5.0
遊び心に溢れた「つぐ」に触れる
正直「テキスタイル=図案」だけの展覧会だと思っていた。
もちろん図案自体も素晴らしいのだけど、発想と刺繍や様々な技術によっての拡がりは目を見張るものがあった。
6章立ての展開の入ってすぐの「chorus」、多数のパネルによる展示でまず心鷲掴みされる。テキスタイルのハーモニーに身を浸す。
次の「score」で遊び心に溢れた作品の数々の展示と解説。
切り残りを柄に仕上げたり、消しゴムハンコを使ったり、マスキングテープを柄に仕上げたり、レース使いや、刺繍使いも想像もしなかった作品群に目は釘付け。
平面的だと思っていたテキスタイルが、刺繍等の様々な技法によって「風合い」を醸し出していた。
びっくりするようなアイディアが満載、その秘密に触れることができた。ワクワクがどれもこれも止まらない。
足を進めるとアトリエの再現や、工房の一部の再現、工場の様子のインスタレーション。様々な技術との繋がりが感じられた。
2階に上がり製造を支える協力工房のインタビュー、皆川氏・田中代表のインタビュー等で人との繋がりで作られていることを知る。最後「remix」で売りっぱなしで無いでリメイクするプロジェクトの紹介で継ぐを知る。

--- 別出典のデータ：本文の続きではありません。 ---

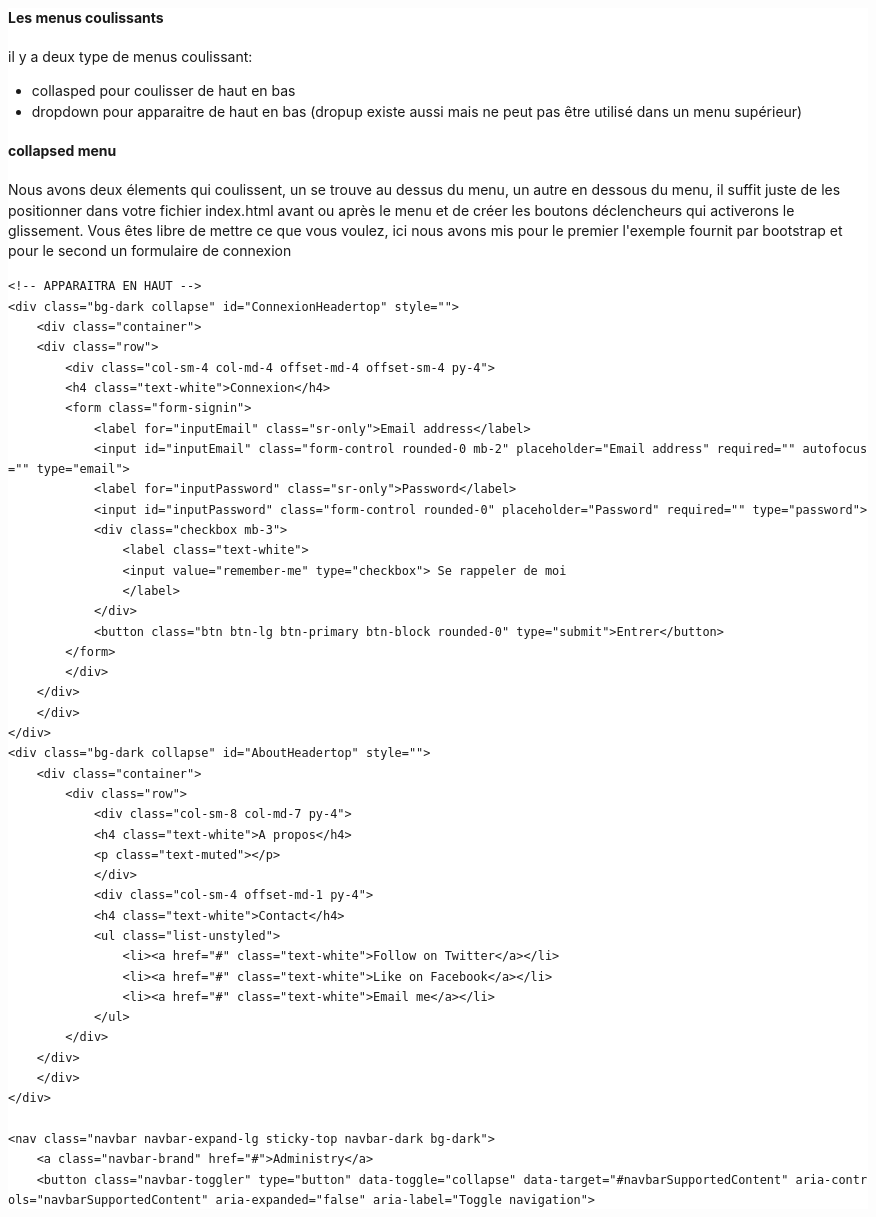 #### Les menus coulissants

il y a deux type de menus coulissant:
* collasped pour coulisser de haut en bas
* dropdown pour apparaitre de haut en bas (dropup existe aussi mais ne peut pas être utilisé dans un menu supérieur)

#### collapsed menu

Nous avons deux élements qui coulissent, un se trouve au dessus du menu, un autre en dessous du menu, il suffit juste de les positionner dans votre fichier index.html avant ou après le menu et de créer les boutons déclencheurs qui activerons le glissement. Vous êtes libre de mettre ce que vous voulez, ici nous avons mis pour le premier l'exemple fournit par bootstrap et pour le second un formulaire de connexion

```
<!-- APPARAITRA EN HAUT -->
<div class="bg-dark collapse" id="ConnexionHeadertop" style="">
    <div class="container">
    <div class="row">
        <div class="col-sm-4 col-md-4 offset-md-4 offset-sm-4 py-4">
        <h4 class="text-white">Connexion</h4>
        <form class="form-signin">
            <label for="inputEmail" class="sr-only">Email address</label>
            <input id="inputEmail" class="form-control rounded-0 mb-2" placeholder="Email address" required="" autofocus="" type="email">
            <label for="inputPassword" class="sr-only">Password</label>
            <input id="inputPassword" class="form-control rounded-0" placeholder="Password" required="" type="password">
            <div class="checkbox mb-3">
                <label class="text-white">
                <input value="remember-me" type="checkbox"> Se rappeler de moi
                </label>
            </div>
            <button class="btn btn-lg btn-primary btn-block rounded-0" type="submit">Entrer</button>
        </form>
        </div>
    </div>
    </div>
</div>
<div class="bg-dark collapse" id="AboutHeadertop" style="">
    <div class="container">
        <div class="row">
            <div class="col-sm-8 col-md-7 py-4">
            <h4 class="text-white">A propos</h4>
            <p class="text-muted"></p>
            </div>
            <div class="col-sm-4 offset-md-1 py-4">
            <h4 class="text-white">Contact</h4>
            <ul class="list-unstyled">
                <li><a href="#" class="text-white">Follow on Twitter</a></li>
                <li><a href="#" class="text-white">Like on Facebook</a></li>
                <li><a href="#" class="text-white">Email me</a></li>
            </ul>
        </div>
    </div>
    </div>
</div>

<nav class="navbar navbar-expand-lg sticky-top navbar-dark bg-dark">
    <a class="navbar-brand" href="#">Administry</a>
    <button class="navbar-toggler" type="button" data-toggle="collapse" data-target="#navbarSupportedContent" aria-controls="navbarSupportedContent" aria-expanded="false" aria-label="Toggle navigation">
```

デザイン的良さだけで無く、着る人使う人によりそう「つぐ」の考えに基づいていることを知ることができる展覧会だった。
余談:最後まで観てから、もう一度初めの「chorus」のパネルインスタレーションを見ると、捉え方がまた違って楽しかった。
1月9日(金)10時半入館少々混雑。一部を除いて撮影可。